Salieron de la piscina y fueron hacia los bungalows. Feliciano no paró de hablar con las dos chicas sobre cosas suyas que Lovino decidió ignorar. Éste iba detrás mientras se desesperaba por toda la verborrea sin sentido(o eso le parecía a Lovino, ya que Lili e Isabel parecían encontrarla interesante) que estaba diciendo su hermano, pero que hacía sonreir a Lili. Isabel se giró en una ocasión y le sonrió cómplice al mayor de los italianos, haciendo que se sonrojara y apartara la vista.
-Mira, si somos vecinos-dijo con sorpresa Feliciano cuando llegaron finalmente ante el bungalows de las chicas.

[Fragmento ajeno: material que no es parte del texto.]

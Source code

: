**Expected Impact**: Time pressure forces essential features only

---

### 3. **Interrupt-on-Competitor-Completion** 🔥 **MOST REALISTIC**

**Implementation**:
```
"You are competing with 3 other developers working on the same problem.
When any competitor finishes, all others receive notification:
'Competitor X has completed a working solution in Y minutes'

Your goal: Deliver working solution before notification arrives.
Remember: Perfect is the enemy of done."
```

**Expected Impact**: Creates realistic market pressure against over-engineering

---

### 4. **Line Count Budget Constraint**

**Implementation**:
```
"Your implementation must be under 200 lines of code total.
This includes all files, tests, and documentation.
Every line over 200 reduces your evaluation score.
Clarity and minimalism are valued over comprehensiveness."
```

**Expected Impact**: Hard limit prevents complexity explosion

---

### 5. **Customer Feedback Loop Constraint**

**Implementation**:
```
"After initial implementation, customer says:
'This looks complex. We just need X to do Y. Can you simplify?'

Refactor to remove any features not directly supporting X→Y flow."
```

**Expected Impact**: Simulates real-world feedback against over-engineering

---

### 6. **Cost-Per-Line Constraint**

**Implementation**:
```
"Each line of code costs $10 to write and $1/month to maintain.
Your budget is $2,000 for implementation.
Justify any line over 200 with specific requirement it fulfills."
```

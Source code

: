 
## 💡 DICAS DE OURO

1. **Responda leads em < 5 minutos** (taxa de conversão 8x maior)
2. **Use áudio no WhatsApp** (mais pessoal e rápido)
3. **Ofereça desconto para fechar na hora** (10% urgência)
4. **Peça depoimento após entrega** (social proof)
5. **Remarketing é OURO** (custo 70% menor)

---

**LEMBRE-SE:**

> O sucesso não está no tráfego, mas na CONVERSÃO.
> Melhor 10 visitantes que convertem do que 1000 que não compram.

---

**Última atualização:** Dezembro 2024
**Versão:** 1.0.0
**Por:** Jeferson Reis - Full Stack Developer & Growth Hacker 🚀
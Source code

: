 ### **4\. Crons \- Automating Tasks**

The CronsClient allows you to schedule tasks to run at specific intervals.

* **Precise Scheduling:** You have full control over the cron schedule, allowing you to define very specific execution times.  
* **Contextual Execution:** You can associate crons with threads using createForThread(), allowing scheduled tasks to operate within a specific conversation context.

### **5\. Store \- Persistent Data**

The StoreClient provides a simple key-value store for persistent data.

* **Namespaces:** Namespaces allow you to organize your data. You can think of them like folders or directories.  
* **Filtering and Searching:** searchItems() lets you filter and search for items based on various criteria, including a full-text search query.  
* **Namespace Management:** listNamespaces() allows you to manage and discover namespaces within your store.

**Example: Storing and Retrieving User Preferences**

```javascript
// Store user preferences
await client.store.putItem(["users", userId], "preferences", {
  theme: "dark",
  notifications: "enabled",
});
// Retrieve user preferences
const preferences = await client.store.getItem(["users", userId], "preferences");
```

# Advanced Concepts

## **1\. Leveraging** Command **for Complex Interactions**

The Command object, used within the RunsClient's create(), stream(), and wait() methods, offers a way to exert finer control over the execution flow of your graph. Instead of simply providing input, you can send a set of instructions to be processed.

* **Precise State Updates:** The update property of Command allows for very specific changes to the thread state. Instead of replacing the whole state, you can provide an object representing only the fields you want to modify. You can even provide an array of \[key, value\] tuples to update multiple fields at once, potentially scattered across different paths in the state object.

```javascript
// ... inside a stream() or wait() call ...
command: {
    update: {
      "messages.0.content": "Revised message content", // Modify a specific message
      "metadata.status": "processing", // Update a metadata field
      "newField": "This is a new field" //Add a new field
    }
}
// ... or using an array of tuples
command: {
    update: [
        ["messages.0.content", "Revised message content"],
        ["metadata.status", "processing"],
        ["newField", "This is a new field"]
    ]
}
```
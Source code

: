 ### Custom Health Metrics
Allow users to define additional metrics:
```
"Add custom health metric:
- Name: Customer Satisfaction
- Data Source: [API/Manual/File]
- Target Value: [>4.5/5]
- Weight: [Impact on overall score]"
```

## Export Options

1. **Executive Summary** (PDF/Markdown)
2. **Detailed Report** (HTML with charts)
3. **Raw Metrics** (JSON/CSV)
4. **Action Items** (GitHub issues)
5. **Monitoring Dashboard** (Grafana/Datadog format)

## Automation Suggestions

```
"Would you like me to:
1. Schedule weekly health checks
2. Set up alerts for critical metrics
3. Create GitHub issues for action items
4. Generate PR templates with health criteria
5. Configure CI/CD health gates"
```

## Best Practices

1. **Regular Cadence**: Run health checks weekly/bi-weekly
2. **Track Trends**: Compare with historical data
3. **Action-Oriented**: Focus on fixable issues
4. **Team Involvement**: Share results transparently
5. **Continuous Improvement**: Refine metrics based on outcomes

Se despidió de ellas y fue hacia su bungalow a cambiarse.
-Ha sido divertido conocerte y hablar contigo. Bueno, contigo y con tu hermano, claro-dijo Isabel cuando ella y Lovino se quedaron a solas, pues Lili se había metido dentro de su bungalow para terminar de sacar sus cosas de la maleta-aunque siento mucho el incidente con el agua, antes en la fuente.
-N-No pasa nada-dijo Lovino con nerviosismo. Normalmente era bastante seguro con las chicas, pero ésta muchacha tenía algo que le hacía sentir vulnerable.-Y ¿para qué necesitabas dos vasos?, ¿no habría sido suficiente con uno?
-Bueno, es que siempre que me tomo pastillas tengo la impresión de que se me quedan en la garganta y necesito beber mucha agua-dijo Isabel riéndose. Lovino negó con la cabeza, pensando que la chica era todo un caso.
-Por cierto-dijo Isabel-un día de estos podemos volver a la piscina, o incluso podríamos ir a la playa todos juntos, ¿qué te parece?
-Está bien.-aceptó Lovino.
-Bueno, yo me tengo que ir ya, que si no me llamarán tardona, como siempre-rió Isabel-Adiós.
Lovino le despidió con la mano y entró a su bungalow. Feliciano aún se estaba duchando, y parecía que le quedaba todavía para rato.
Estando solo en su habitación, se permitió sonreír bobamente. Ahora que lo pensaba, Isabel era bastante guapa, y a pesar de tener tanto pavo, era una buena persona con la que se había divertido mucho en esa tarde.
Quizás esas vacaciones en España no iban a ser tan malas después de todo.